▶ [What you need to do] Can you transcribe every entry word for word, skipping the images?

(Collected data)
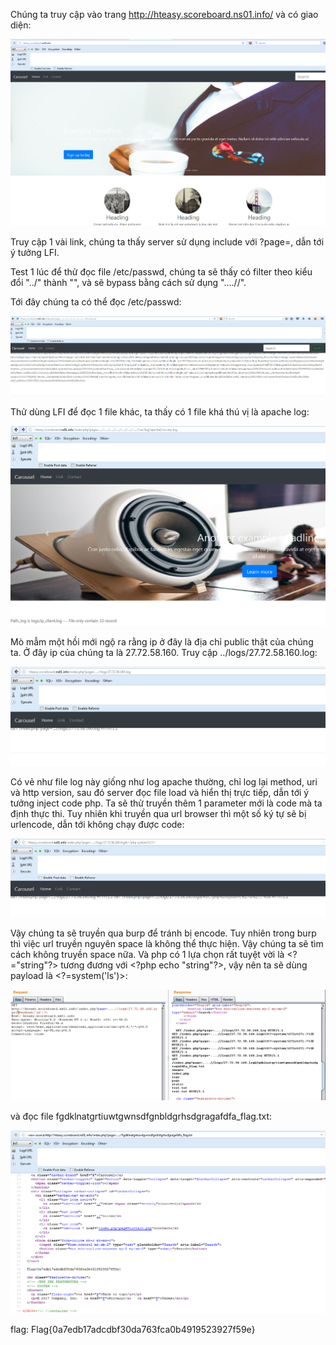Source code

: Chúng ta truy cập vào trang http://hteasy.scoreboard.ns01.info/ và có giao diện:

![alt text](https://raw.githubusercontent.com/Alic3Margatroid/ctfsv/master/esay/home.PNG)

Truy cập 1 vài link, chúng ta thấy server sử dụng include với ?page=, dẫn tới ý tưởng LFI.

Test 1 lúc để thử đọc file /etc/passwd, chúng ta sẽ thấy có filter theo kiểu đổi "../" thành "", và sẽ bypass bằng cách sử dụng "....//".

Tới đây chúng ta có thể đọc /etc/passwd:

![alt text](https://raw.githubusercontent.com/Alic3Margatroid/ctfsv/master/esay/passwd.PNG)

Thử dùng LFI để đọc 1 file khác, ta thấy có 1 file khá thú vị là apache log:

![alt text](https://raw.githubusercontent.com/Alic3Margatroid/ctfsv/master/esay/apachelog.PNG)

Mò mẫm một hồi mới ngộ ra rằng ip ở đây là địa chỉ public thật của chúng ta. Ở đây ip của chúng ta là 27.72.58.160. Truy cập ../logs/27.72.58.160.log:

![alt text](https://raw.githubusercontent.com/Alic3Margatroid/ctfsv/master/esay/log.PNG)

Có vẻ như file log này giống như log apache thường, chỉ log lại method, uri và http version, sau đó server đọc file load và hiển thị trực tiếp, dẫn tới ý tưởng inject code php. Ta sẽ thử truyền thêm 1 parameter mới là code mà ta định thực thi. Tuy nhiên khi truyền qua url browser thì một số ký tự sẽ bị urlencode, dẫn tới không chạy được code:

![alt text](https://raw.githubusercontent.com/Alic3Margatroid/ctfsv/master/esay/fail.PNG)

Vậy chúng ta sẽ truyền qua burp để tránh bị encode. Tuy nhiên trong burp thì việc url truyền nguyên space là không thể thực hiện. Vậy chúng ta sẽ tìm cách không truyền space nữa. Và php có 1 lựa chọn rất tuyệt vời là &lt;?="string"?&gt; tương đương với &lt;?php echo "string"?&gt;, vậy nên ta sẽ dùng payload là &lt;?=system('ls')&gt;:

![alt text](https://raw.githubusercontent.com/Alic3Margatroid/ctfsv/master/esay/ls.PNG)

và đọc file fgdklnatgrtiuwtgwnsdfgnbldgrhsdgragafdfa_flag.txt:

![alt text](https://raw.githubusercontent.com/Alic3Margatroid/ctfsv/master/esay/flag.PNG)

flag: Flag{0a7edb17adcdbf30da763fca0b4919523927f59e}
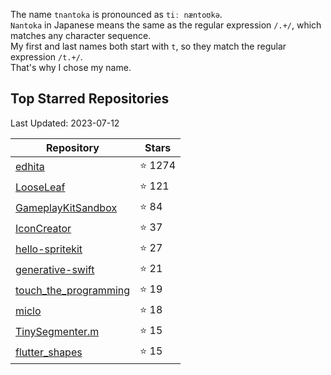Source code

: The name `tnantoka` is pronounced as `tiː næntoʊkə`.  
`Nantoka` in Japanese means the same as the regular expression `/.+/`, which matches any character sequence.   
My first and last names both start with `t`, so they match the regular expression `/t.+/`.  
That's why I chose my name.

## Top Starred Repositories

Last Updated: 2023-07-12

| Repository | Stars |
| --- | --- |
| [edhita](https://github.com/tnantoka/edhita) | :star: 1274 |
| [LooseLeaf](https://github.com/tnantoka/LooseLeaf) | :star: 121 |
| [GameplayKitSandbox](https://github.com/tnantoka/GameplayKitSandbox) | :star: 84 |
| [IconCreator](https://github.com/tnantoka/IconCreator) | :star: 37 |
| [hello-spritekit](https://github.com/tnantoka/hello-spritekit) | :star: 27 |
| [generative-swift](https://github.com/tnantoka/generative-swift) | :star: 21 |
| [touch_the_programming](https://github.com/tnantoka/touch_the_programming) | :star: 19 |
| [miclo](https://github.com/tnantoka/miclo) | :star: 18 |
| [TinySegmenter.m](https://github.com/tnantoka/TinySegmenter.m) | :star: 15 |
| [flutter_shapes](https://github.com/tnantoka/flutter_shapes) | :star: 15 |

▶ [Result]
Source code

: Chúng ta truy cập vào trang http://hteasy.scoreboard.ns01.info/ và có giao diện:

![alt text](https://raw.githubusercontent.com/Alic3Margatroid/ctfsv/master/esay/home.PNG)

Truy cập 1 vài link, chúng ta thấy server sử dụng include với ?page=, dẫn tới ý tưởng LFI.

Test 1 lúc để thử đọc file /etc/passwd, chúng ta sẽ thấy có filter theo kiểu đổi "../" thành "", và sẽ bypass bằng cách sử dụng "....//".

Tới đây chúng ta có thể đọc /etc/passwd:

![alt text](https://raw.githubusercontent.com/Alic3Margatroid/ctfsv/master/esay/passwd.PNG)

Thử dùng LFI để đọc 1 file khác, ta thấy có 1 file khá thú vị là apache log:

![alt text](https://raw.githubusercontent.com/Alic3Margatroid/ctfsv/master/esay/apachelog.PNG)

Mò mẫm một hồi mới ngộ ra rằng ip ở đây là địa chỉ public thật của chúng ta. Ở đây ip của chúng ta là 27.72.58.160. Truy cập ../logs/27.72.58.160.log:

![alt text](https://raw.githubusercontent.com/Alic3Margatroid/ctfsv/master/esay/log.PNG)

Có vẻ như file log này giống như log apache thường, chỉ log lại method, uri và http version, sau đó server đọc file load và hiển thị trực tiếp, dẫn tới ý tưởng inject code php. Ta sẽ thử truyền thêm 1 parameter mới là code mà ta định thực thi. Tuy nhiên khi truyền qua url browser thì một số ký tự sẽ bị urlencode, dẫn tới không chạy được code:

![alt text](https://raw.githubusercontent.com/Alic3Margatroid/ctfsv/master/esay/fail.PNG)

Vậy chúng ta sẽ truyền qua burp để tránh bị encode. Tuy nhiên trong burp thì việc url truyền nguyên space là không thể thực hiện. Vậy chúng ta sẽ tìm cách không truyền space nữa. Và php có 1 lựa chọn rất tuyệt vời là &lt;?="string"?&gt; tương đương với &lt;?php echo "string"?&gt;, vậy nên ta sẽ dùng payload là &lt;?=system('ls')&gt;:

![alt text](https://raw.githubusercontent.com/Alic3Margatroid/ctfsv/master/esay/ls.PNG)

và đọc file fgdklnatgrtiuwtgwnsdfgnbldgrhsdgragafdfa_flag.txt:

![alt text](https://raw.githubusercontent.com/Alic3Margatroid/ctfsv/master/esay/flag.PNG)

flag: Flag{0a7edb17adcdbf30da763fca0b4919523927f59e}
Source code

: The name `tnantoka` is pronounced as `tiː næntoʊkə`.  
`Nantoka` in Japanese means the same as the regular expression `/.+/`, which matches any character sequence.   
My first and last names both start with `t`, so they match the regular expression `/t.+/`.  
That's why I chose my name.

## Top Starred Repositories

Last Updated: 2023-07-12

| Repository | Stars |
| --- | --- |
| [edhita](https://github.com/tnantoka/edhita) | :star: 1274 |
| [LooseLeaf](https://github.com/tnantoka/LooseLeaf) | :star: 121 |
| [GameplayKitSandbox](https://github.com/tnantoka/GameplayKitSandbox) | :star: 84 |
| [IconCreator](https://github.com/tnantoka/IconCreator) | :star: 37 |
| [hello-spritekit](https://github.com/tnantoka/hello-spritekit) | :star: 27 |
| [generative-swift](https://github.com/tnantoka/generative-swift) | :star: 21 |
| [touch_the_programming](https://github.com/tnantoka/touch_the_programming) | :star: 19 |
| [miclo](https://github.com/tnantoka/miclo) | :star: 18 |
| [TinySegmenter.m](https://github.com/tnantoka/TinySegmenter.m) | :star: 15 |
| [flutter_shapes](https://github.com/tnantoka/flutter_shapes) | :star: 15 |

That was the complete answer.